VERPAN Designer Furniture | Verner Panton (1926-1998) was an inspirational and colorful personality. A unique person with a special sense of colors, shapes, light function and room. Over the course of his career Verner Panton (1926-1998) introduced a series of modern lamps with personalities unlike any of his Scandinavian contemporaries. With a remarkable faith in the unlimited possibilities of the form, he worked successfully to create a new set of theories about how lighting should work and how it should influence its surrounding. Verner Panton studied at the Royal Danish Academy of Fine Arts in Copenhagen before going on to work at Arne Jacobsen’s architectural practice. Verner Panton set up his own design studio in 1955.
Qualified architect
Verner Panton was born in the village of Gamtofte on the island of Funen in 1926. His father was a publican and innkeeper, who worked first at the inns in Haarslev and Mørkenborg and subsequently as tenant publican of the Komigen inn on the Langesø estate.

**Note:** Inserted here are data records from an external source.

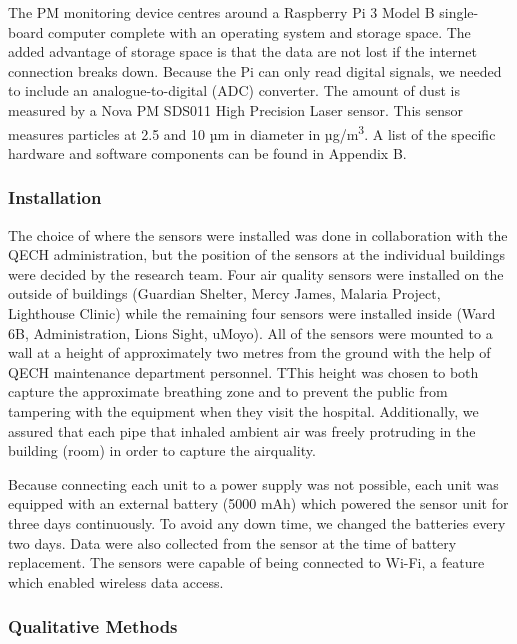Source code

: \documentclass[
  authoryear,
  review,
  3p]{elsarticle}
\begin{document}
The PM monitoring device centres around a Raspberry Pi 3 Model B
single-board computer complete with an operating system and storage
space. The added advantage of storage space is that the data are not
lost if the internet connection breaks down. Because the Pi can only
read digital signals, we needed to include an analogue-to-digital (ADC)
converter. The amount of dust is measured by a Nova PM SDS011 High
Precision Laser sensor. This sensor measures particles at 2.5 and 10 µm
in diameter in µg/m\textsuperscript{3}. A list of the specific hardware
and software components can be found in Appendix B.

\hypertarget{installation}{%
\subsubsection{Installation}\label{installation}}

The choice of where the sensors were installed was done in collaboration
with the QECH administration, but the position of the sensors at the
individual buildings were decided by the research team. Four air quality
sensors were installed on the outside of buildings (Guardian Shelter,
Mercy James, Malaria Project, Lighthouse Clinic) while the remaining
four sensors were installed inside (Ward 6B, Administration, Lions
Sight, uMoyo). All of the sensors were mounted to a wall at a height of
approximately two metres from the ground with the help of QECH
maintenance department personnel. TThis height was chosen to both
capture the approximate breathing zone and to prevent the public from
tampering with the equipment when they visit the hospital. Additionally,
we assured that each pipe that inhaled ambient air was freely protruding
in the building (room) in order to capture the airquality.

Because connecting each unit to a power supply was not possible, each
unit was equipped with an external battery (5000 mAh) which powered the
sensor unit for three days continuously. To avoid any down time, we
changed the batteries every two days. Data were also collected from the
sensor at the time of battery replacement. The sensors were capable of
being connected to Wi-Fi, a feature which enabled wireless data access.

\hypertarget{qualitative-methods}{%
\subsubsection{Qualitative Methods}\label{qualitative-methods}}
\end{document}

It was here that Verner Panton spent his childhood as the oldest of two brothers, from the age of 10 and following his parents’ divorce with three half-brothers. His mother left Funen with Verner’s younger brother to live on the island of Lolland. Verner Panton originally wanted to be an artist, but his father was against this so, as a compromise, Verner Panton decided to become an architect and train at the Royal Academy of Fine Arts, School of Architecture in Copenhagen. However, before commencing his architectural training he started his working life as a traditional tradesman, as a bricklayer. In 1951 he qualified as an architect.”The main purpose of my work is to provoke people into using their imagination. Most people spend their lives living in dreary, grey-beige conformity, mortally afraid of usning colors. By experimenting with lighting, colors, textiles and furniture and utilizing the latest technologies, I try to show new ways, to encourage people to use their phantasy imagination and make their surroundings more exciting”.
Lighting
Verner Panton started by designing lamps for Louis Poulsen. The first lamp to be put into production was the Topan lamp in 1959, followed by the Moon lamp in 1960. In 1964 Panton contacted the lighting manufacturer J. Lüber AG in Switzerland about a lamp which he had designed that consisted of hundreds of small reflective discs. The first prototype of this lamp was made using discs cut out of silver foil by his wife Marianne. Lüber liked the concept but had reservations about the materials. Instead, to achieve a similar effect to silver foil, the discs were made from thin metal sheet (as used for the product today).
Interior design projects
Verner Panton undertook numerous interior design projects, including several for the German chemicals group Bayer. Panton initiated the dialogue with Bayer in connection with the development of the Panton Chair. Subsequently, the company asked Panton to create a stand for them at the furniture fair in Cologne, Germany, in 1968. The aim of the project was to promote the fabric ‘d r a l o n’. Bayer wanted to show the multiple possibilities offered by the new textile. For this an exhibition ship was fitted out – Visiona 0 – and a length of quayside adorned with round, bright discs made of dralon. After this sensational result, Panton moved to Hamburg to furnish the Spiegel Publishing House. The aim of the refurbishment was to use design to motivate employees, to encourage them to relax in the canteen, staff swimming pool and in the bar, and to stimulate their concentration while working.